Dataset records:
§ §
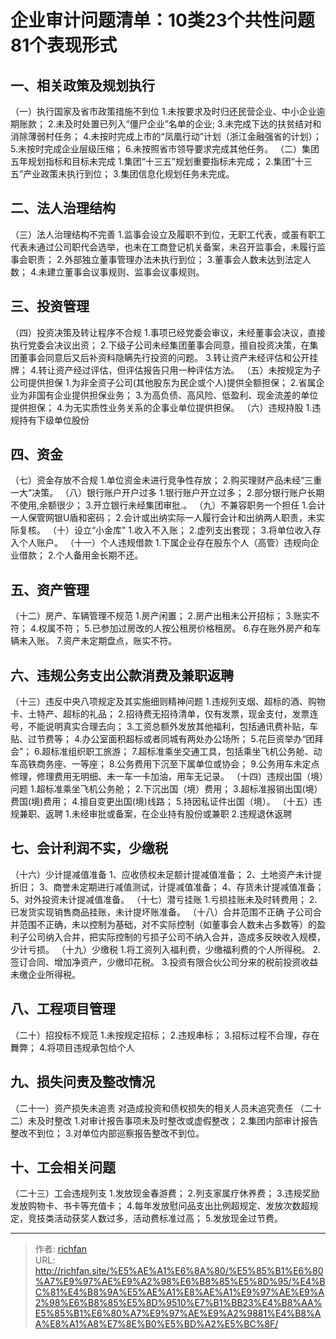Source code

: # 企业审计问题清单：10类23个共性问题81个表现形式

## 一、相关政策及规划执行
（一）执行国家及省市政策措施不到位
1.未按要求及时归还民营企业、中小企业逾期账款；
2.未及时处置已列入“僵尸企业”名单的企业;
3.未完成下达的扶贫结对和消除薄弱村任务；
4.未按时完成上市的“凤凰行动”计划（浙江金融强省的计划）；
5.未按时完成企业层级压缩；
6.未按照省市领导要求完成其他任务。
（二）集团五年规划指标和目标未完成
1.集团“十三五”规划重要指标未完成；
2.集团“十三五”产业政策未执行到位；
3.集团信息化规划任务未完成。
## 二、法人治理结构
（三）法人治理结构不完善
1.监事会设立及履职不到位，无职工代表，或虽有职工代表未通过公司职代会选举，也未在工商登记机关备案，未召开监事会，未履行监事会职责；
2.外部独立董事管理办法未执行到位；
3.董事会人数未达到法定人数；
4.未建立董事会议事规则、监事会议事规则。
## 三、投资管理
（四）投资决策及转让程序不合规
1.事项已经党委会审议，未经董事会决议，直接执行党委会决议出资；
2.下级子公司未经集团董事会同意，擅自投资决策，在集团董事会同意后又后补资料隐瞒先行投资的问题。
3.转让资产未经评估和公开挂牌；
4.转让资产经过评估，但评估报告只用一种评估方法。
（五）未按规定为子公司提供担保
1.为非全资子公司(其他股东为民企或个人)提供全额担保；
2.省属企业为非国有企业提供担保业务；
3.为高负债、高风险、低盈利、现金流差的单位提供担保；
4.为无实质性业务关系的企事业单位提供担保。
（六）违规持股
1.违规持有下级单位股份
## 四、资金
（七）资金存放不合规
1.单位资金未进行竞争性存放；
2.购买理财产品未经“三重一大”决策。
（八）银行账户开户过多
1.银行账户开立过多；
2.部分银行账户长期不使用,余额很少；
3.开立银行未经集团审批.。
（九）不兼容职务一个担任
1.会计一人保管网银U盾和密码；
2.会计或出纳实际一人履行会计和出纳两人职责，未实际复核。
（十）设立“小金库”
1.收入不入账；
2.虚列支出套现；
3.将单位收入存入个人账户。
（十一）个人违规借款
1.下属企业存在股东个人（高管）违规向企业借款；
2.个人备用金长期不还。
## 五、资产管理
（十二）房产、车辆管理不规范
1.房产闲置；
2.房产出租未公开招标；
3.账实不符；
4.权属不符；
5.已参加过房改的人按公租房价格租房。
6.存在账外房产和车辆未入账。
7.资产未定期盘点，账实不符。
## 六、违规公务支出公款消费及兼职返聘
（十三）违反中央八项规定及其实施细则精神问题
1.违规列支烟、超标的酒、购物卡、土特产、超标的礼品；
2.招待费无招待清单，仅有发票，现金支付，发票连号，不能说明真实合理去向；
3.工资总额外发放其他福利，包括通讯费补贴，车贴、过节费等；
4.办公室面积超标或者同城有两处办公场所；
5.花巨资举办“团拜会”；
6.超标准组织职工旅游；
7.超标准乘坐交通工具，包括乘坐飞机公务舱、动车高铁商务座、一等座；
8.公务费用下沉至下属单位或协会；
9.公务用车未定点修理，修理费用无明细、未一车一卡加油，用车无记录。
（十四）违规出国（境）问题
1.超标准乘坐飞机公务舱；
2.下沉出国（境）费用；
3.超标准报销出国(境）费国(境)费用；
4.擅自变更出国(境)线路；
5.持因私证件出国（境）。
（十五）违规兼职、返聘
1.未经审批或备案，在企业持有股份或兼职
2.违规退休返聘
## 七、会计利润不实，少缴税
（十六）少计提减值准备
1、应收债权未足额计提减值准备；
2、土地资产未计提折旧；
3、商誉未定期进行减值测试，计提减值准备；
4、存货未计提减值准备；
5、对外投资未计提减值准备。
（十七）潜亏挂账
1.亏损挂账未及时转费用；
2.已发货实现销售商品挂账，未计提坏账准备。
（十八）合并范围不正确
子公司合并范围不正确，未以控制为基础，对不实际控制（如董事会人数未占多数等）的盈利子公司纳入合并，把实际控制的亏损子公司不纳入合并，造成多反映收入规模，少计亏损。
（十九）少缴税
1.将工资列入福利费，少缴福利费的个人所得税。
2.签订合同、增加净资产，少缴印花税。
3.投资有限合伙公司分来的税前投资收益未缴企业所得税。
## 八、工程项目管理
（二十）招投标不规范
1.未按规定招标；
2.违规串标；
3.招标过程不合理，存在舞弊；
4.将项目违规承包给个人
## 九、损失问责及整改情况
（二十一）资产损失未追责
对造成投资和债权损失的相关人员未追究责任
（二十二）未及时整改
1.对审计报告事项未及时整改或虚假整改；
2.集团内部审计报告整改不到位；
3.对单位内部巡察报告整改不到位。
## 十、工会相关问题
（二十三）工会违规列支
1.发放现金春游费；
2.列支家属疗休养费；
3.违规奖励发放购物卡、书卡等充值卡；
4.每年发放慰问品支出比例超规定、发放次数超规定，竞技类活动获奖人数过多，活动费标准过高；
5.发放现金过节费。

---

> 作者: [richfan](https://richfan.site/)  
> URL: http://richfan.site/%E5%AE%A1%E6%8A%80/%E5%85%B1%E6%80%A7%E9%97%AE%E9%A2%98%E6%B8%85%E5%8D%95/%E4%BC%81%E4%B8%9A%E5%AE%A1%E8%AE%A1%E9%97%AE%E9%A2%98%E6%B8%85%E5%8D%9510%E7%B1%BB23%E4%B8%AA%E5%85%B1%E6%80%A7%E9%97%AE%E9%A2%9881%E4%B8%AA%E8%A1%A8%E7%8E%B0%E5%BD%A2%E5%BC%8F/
§ §
> About this task
A faithful copy of all the lines above is needed, with the pictures omitted.

> Output
Source code

: # 企业审计问题清单：10类23个共性问题81个表现形式

## 一、相关政策及规划执行
（一）执行国家及省市政策措施不到位
1.未按要求及时归还民营企业、中小企业逾期账款；
2.未及时处置已列入“僵尸企业”名单的企业;
3.未完成下达的扶贫结对和消除薄弱村任务；
4.未按时完成上市的“凤凰行动”计划（浙江金融强省的计划）；
5.未按时完成企业层级压缩；
6.未按照省市领导要求完成其他任务。
（二）集团五年规划指标和目标未完成
1.集团“十三五”规划重要指标未完成；
2.集团“十三五”产业政策未执行到位；
3.集团信息化规划任务未完成。
## 二、法人治理结构
（三）法人治理结构不完善
1.监事会设立及履职不到位，无职工代表，或虽有职工代表未通过公司职代会选举，也未在工商登记机关备案，未召开监事会，未履行监事会职责；
2.外部独立董事管理办法未执行到位；
3.董事会人数未达到法定人数；
4.未建立董事会议事规则、监事会议事规则。
## 三、投资管理
（四）投资决策及转让程序不合规
1.事项已经党委会审议，未经董事会决议，直接执行党委会决议出资；
2.下级子公司未经集团董事会同意，擅自投资决策，在集团董事会同意后又后补资料隐瞒先行投资的问题。
3.转让资产未经评估和公开挂牌；
4.转让资产经过评估，但评估报告只用一种评估方法。
（五）未按规定为子公司提供担保
1.为非全资子公司(其他股东为民企或个人)提供全额担保；
2.省属企业为非国有企业提供担保业务；
3.为高负债、高风险、低盈利、现金流差的单位提供担保；
4.为无实质性业务关系的企事业单位提供担保。
（六）违规持股
1.违规持有下级单位股份
## 四、资金
（七）资金存放不合规
1.单位资金未进行竞争性存放；
2.购买理财产品未经“三重一大”决策。
（八）银行账户开户过多
1.银行账户开立过多；
2.部分银行账户长期不使用,余额很少；
3.开立银行未经集团审批.。
（九）不兼容职务一个担任
1.会计一人保管网银U盾和密码；
2.会计或出纳实际一人履行会计和出纳两人职责，未实际复核。
（十）设立“小金库”
1.收入不入账；
2.虚列支出套现；
3.将单位收入存入个人账户。
（十一）个人违规借款
1.下属企业存在股东个人（高管）违规向企业借款；
2.个人备用金长期不还。
## 五、资产管理
（十二）房产、车辆管理不规范
1.房产闲置；
2.房产出租未公开招标；
3.账实不符；
4.权属不符；
5.已参加过房改的人按公租房价格租房。
6.存在账外房产和车辆未入账。
7.资产未定期盘点，账实不符。
## 六、违规公务支出公款消费及兼职返聘
（十三）违反中央八项规定及其实施细则精神问题
1.违规列支烟、超标的酒、购物卡、土特产、超标的礼品；
2.招待费无招待清单，仅有发票，现金支付，发票连号，不能说明真实合理去向；
3.工资总额外发放其他福利，包括通讯费补贴，车贴、过节费等；
4.办公室面积超标或者同城有两处办公场所；
5.花巨资举办“团拜会”；
6.超标准组织职工旅游；
7.超标准乘坐交通工具，包括乘坐飞机公务舱、动车高铁商务座、一等座；
8.公务费用下沉至下属单位或协会；
9.公务用车未定点修理，修理费用无明细、未一车一卡加油，用车无记录。
（十四）违规出国（境）问题
1.超标准乘坐飞机公务舱；
2.下沉出国（境）费用；
3.超标准报销出国(境）费国(境)费用；
4.擅自变更出国(境)线路；
5.持因私证件出国（境）。
（十五）违规兼职、返聘
1.未经审批或备案，在企业持有股份或兼职
2.违规退休返聘
## 七、会计利润不实，少缴税
（十六）少计提减值准备
1、应收债权未足额计提减值准备；
2、土地资产未计提折旧；
3、商誉未定期进行减值测试，计提减值准备；
4、存货未计提减值准备；
5、对外投资未计提减值准备。
（十七）潜亏挂账
1.亏损挂账未及时转费用；
2.已发货实现销售商品挂账，未计提坏账准备。
（十八）合并范围不正确
子公司合并范围不正确，未以控制为基础，对不实际控制（如董事会人数未占多数等）的盈利子公司纳入合并，把实际控制的亏损子公司不纳入合并，造成多反映收入规模，少计亏损。
（十九）少缴税
1.将工资列入福利费，少缴福利费的个人所得税。
2.签订合同、增加净资产，少缴印花税。
3.投资有限合伙公司分来的税前投资收益未缴企业所得税。
## 八、工程项目管理
（二十）招投标不规范
1.未按规定招标；
2.违规串标；
3.招标过程不合理，存在舞弊；
4.将项目违规承包给个人
## 九、损失问责及整改情况
（二十一）资产损失未追责
对造成投资和债权损失的相关人员未追究责任
（二十二）未及时整改
1.对审计报告事项未及时整改或虚假整改；
2.集团内部审计报告整改不到位；
3.对单位内部巡察报告整改不到位。
## 十、工会相关问题
（二十三）工会违规列支
1.发放现金春游费；
2.列支家属疗休养费；
3.违规奖励发放购物卡、书卡等充值卡；
4.每年发放慰问品支出比例超规定、发放次数超规定，竞技类活动获奖人数过多，活动费标准过高；
5.发放现金过节费。

---

> 作者: [richfan](https://richfan.site/)  
> URL: http://richfan.site/%E5%AE%A1%E6%8A%80/%E5%85%B1%E6%80%A7%E9%97%AE%E9%A2%98%E6%B8%85%E5%8D%95/%E4%BC%81%E4%B8%9A%E5%AE%A1%E8%AE%A1%E9%97%AE%E9%A2%98%E6%B8%85%E5%8D%9510%E7%B1%BB23%E4%B8%AA%E5%85%B1%E6%80%A7%E9%97%AE%E9%A2%9881%E4%B8%AA%E8%A1%A8%E7%8E%B0%E5%BD%A2%E5%BC%8F/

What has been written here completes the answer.